Artinya pada Piala Dunia 2018 ini, Inggris selalu terhindar dari kekalahan setelah unggul lebih dahulu dalam tiga laga kontra Tunisia, Kolombia dan Swedia di fase grup maupun fase gugur.
Kondisi ini mirip (serupa tapi tidak sama) dengan Kroasia. Kroasia tiga kali tertinggal untuk kemudian berhasil merebut kemenangan. Inggris tiga kali unggul, untuk kemudian berhasil mempertahankan kemenangan itu dari rebutan lawan!
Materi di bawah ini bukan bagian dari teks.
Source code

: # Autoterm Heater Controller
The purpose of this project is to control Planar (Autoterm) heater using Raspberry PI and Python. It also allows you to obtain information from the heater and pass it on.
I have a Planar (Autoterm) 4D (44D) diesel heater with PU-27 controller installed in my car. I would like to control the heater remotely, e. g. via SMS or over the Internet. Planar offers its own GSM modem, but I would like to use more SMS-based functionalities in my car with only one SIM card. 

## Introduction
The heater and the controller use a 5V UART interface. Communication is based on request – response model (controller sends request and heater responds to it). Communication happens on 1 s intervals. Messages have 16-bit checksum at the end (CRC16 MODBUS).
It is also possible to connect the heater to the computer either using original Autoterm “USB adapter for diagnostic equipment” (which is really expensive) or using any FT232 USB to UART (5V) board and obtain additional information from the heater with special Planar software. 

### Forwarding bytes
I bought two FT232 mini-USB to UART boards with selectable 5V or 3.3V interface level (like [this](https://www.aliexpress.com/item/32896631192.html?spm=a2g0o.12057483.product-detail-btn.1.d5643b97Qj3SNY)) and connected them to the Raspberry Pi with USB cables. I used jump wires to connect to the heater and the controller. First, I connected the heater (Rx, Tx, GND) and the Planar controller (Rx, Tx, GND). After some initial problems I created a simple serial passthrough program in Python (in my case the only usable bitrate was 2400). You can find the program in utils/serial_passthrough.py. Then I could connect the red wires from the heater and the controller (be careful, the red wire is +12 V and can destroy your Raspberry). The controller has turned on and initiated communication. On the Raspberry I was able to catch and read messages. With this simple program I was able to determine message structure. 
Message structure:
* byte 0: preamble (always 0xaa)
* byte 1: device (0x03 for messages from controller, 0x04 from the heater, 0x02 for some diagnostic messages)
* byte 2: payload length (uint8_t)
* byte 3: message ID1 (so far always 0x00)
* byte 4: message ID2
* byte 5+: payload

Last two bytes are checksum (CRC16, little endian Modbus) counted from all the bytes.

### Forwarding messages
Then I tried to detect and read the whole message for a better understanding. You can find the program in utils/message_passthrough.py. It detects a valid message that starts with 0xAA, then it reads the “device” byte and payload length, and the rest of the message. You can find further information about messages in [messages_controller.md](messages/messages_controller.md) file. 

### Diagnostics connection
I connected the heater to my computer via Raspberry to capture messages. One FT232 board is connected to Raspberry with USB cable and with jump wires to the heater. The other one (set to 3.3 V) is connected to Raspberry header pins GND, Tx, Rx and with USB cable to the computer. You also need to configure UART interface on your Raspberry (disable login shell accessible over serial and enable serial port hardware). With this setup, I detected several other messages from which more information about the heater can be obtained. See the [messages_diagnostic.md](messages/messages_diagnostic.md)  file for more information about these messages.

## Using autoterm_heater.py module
Namun pada laga semi-final kemarin Inggris gagal menambah statistik kemenangan itu menjadi empat kali. Rupanya dewi fortuna ini mirip dengan jin dalam botol, yang hanya mau memenuhi permintaan untuk tiga kali saja. Itulah yang dilupakan oleh Gareth Southgate. Angan dan dewi fortuna tidak akan pernah cukup untuk membuat Football's Coming Home to England....
***
Kini tugas berat ada dipundak Zlatko Dalic, bagaimana meramu strategi yang tepat untuk pertandingan final nanti. Secara fisik dan mental, jelas tim Kroasia dibawah Prancis yang lebih segar. Tiga kali pertandingan di fase gugur dilewati Kroasia dengan perpanjangan waktu dengan dua diantaranya harus dilewati dengan babak adu penalti.
Secara teknis juga Prancis jelas diatas Kroasia. Dewi fortuna juga tampaknya tidak akan berpihak lagi kepada Vatreni... Pertandingan final nanti akan mirip dengan pertarungan David melawan Goliath. Apakah yang akan dilakukan Dalic?
Dalic harus kembali lagi kepada rindu yang terpendam dulu itu... Dua puluh tahun lalu, Dalic berada di tribun stadion untuk mendukung perjuangan Davor Suker cs melawan tuan rumah Prancis. Dari bangku stadion itu Dalic hanya bisa menatap iba, melihat kesedihan yang terpancar di mata Sukerman cs ketika ditaklukkan Zidane cs...
Kini Dalic berada di bench pelatih dan bertanggung jawab penuh untuk menentukan nasib mereka sendiri, apakah mereka akan tertawa atau menangis.